Ignorance, Ignominy, and Other ig- Words
In the words ignominy, ignoble, and words related to ignore, the prefix ig- means not.
Words Related to Lack of Knowledge
Ignorance and its related forms come from the Latin verb ignorare, “not to know.”
Initially the English verb ignore meant “to be ignorant of.” Like “J’ignore” in modern French, “I ignore” meant simply, “I don’t know.”
In modern English ignore means “to refuse to take notice (of).” Ex. “I always smile and say ‘Hello,’ but she ignores me.”
ignorance and ignorant
Both these words relate to the fact or condition of not knowing something. As everyone is born ignorant, no shame should attach to the mere fact of being ignorant. However, the words have acquired negative connotations and both are often used to insult, hurt, or condemn.
For example, when Emilia discovers Desdemona’s dead body, ignorant is one of the terms of abuse she hurls at Othello:
Emilia: Thou has not half that power to do me harm
As I have to be hurt. O gull! O dolt!
As ignorant as dirt! thou hast done a deed–
I care not for thy sword; I’ll make thee known,
Though I lost twenty lives. –Othello, ii, 192-195.
Ignoramus [IG-nuh-RAY-mus] was an earlier generation’s favorite word for an ignorant person. For example, “That ignoramus doesn’t know the difference between imply and infer.” In fact, ignoramus is plural in origin. It’s the second person plural of the Latin verb ignorare: ignoramus, “we do not know.” It was a legal term:
ignoramus: The endorsement formerly made by a Grand Jury upon a bill or indictment presented to them, when they considered the evidence for the prosecution insufficient to warrant the case going to a petty jury.
I think the word dummy has probably replaced ignoramus in modern usage.
Words Related to Lack of Reputation
The etymology of both ignominy and ignoble can be traced to the Latin word for name.
Etymologically, ignominy [IG-nuh-MIN-ee] is the state of not having a name.

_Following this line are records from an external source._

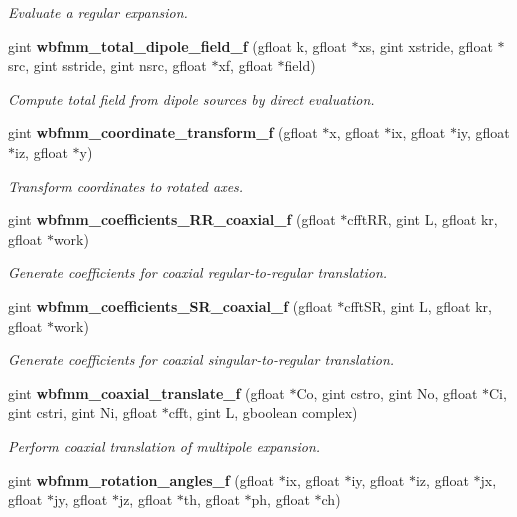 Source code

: \begin{DoxyCompactItemize}
\begin{DoxyCompactList}\small\item\em Evaluate a regular expansion. \end{DoxyCompactList}\item 
gint \textbf{ wbfmm\+\_\+total\+\_\+dipole\+\_\+field\+\_\+f} (gfloat k, gfloat $\ast$xs, gint xstride, gfloat $\ast$src, gint sstride, gint nsrc, gfloat $\ast$xf, gfloat $\ast$field)
\begin{DoxyCompactList}\small\item\em Compute total field from dipole sources by direct evaluation. \end{DoxyCompactList}\item 
gint \textbf{ wbfmm\+\_\+coordinate\+\_\+transform\+\_\+f} (gfloat $\ast$x, gfloat $\ast$ix, gfloat $\ast$iy, gfloat $\ast$iz, gfloat $\ast$y)
\begin{DoxyCompactList}\small\item\em Transform coordinates to rotated axes. \end{DoxyCompactList}\item 
gint \textbf{ wbfmm\+\_\+coefficients\+\_\+\+R\+R\+\_\+coaxial\+\_\+f} (gfloat $\ast$cfft\+RR, gint L, gfloat kr, gfloat $\ast$work)
\begin{DoxyCompactList}\small\item\em Generate coefficients for coaxial regular-\/to-\/regular translation. \end{DoxyCompactList}\item 
gint \textbf{ wbfmm\+\_\+coefficients\+\_\+\+S\+R\+\_\+coaxial\+\_\+f} (gfloat $\ast$cfft\+SR, gint L, gfloat kr, gfloat $\ast$work)
\begin{DoxyCompactList}\small\item\em Generate coefficients for coaxial singular-\/to-\/regular translation. \end{DoxyCompactList}\item 
gint \textbf{ wbfmm\+\_\+coaxial\+\_\+translate\+\_\+f} (gfloat $\ast$Co, gint cstro, gint No, gfloat $\ast$Ci, gint cstri, gint Ni, gfloat $\ast$cfft, gint L, gboolean complex)
\begin{DoxyCompactList}\small\item\em Perform coaxial translation of multipole expansion. \end{DoxyCompactList}\item 
gint \textbf{ wbfmm\+\_\+rotation\+\_\+angles\+\_\+f} (gfloat $\ast$ix, gfloat $\ast$iy, gfloat $\ast$iz, gfloat $\ast$jx, gfloat $\ast$jy, gfloat $\ast$jz, gfloat $\ast$th, gfloat $\ast$ph, gfloat $\ast$ch)

\end{DoxyCompactItemize}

Roman culture, like many others, attached great importance to the sanctity of the family name. Name and reputation were synonymous. Although he puts the words in the mouth of that toad Iago, Shakespeare expresses the importance of reputation in this speech from Othello:
Good name in man and woman, dear my lord,
Is the immediate jewel of their souls:
Who steals my purse steals trash; ’tis something, nothing;
‘Twas mine, ’tis his, and has been slave to thousands:
But he that filches from me my good name
Robs me of that which not enriches him
And makes me poor indeed. –Othello, III, iii, 156-161
A disgraced name is a name lost. The meaning of ignominy, therefore, is “dishonor, disgrace, shame, infamy.”
The adjective is ignominious [IG-nuh-MIN-ee-us]
Like ignominy, ignoble has connections with reputation–or lack of it.
The word noble goes back to Latin nōscere, “to know.” The best-known people were members of the ruling classes. Their families had the wealth to buy the horses, weapons, and armor that enabled them to make a name for themselves. Being “known” conferred status. The word for being known became a class marker. Noble began as a word that referred to a social and economic class, but gradually acquired additional meanings.
Initially, ignoble meant “not noble,” that is, not born to the noble social class. Because the privileged class saw itself as superior in every way, noble came to mean “characterized by moral superiority,” and ignoble came to mean “morally flawed”:
A rake is a composition of all the lowest, most ignoble, degrading, and shameful vices; they all conspire to disgrace his character, and to ruin his fortune. –Philip Dormer Stanhope 4th Earl of Chesterfield (1694–1773)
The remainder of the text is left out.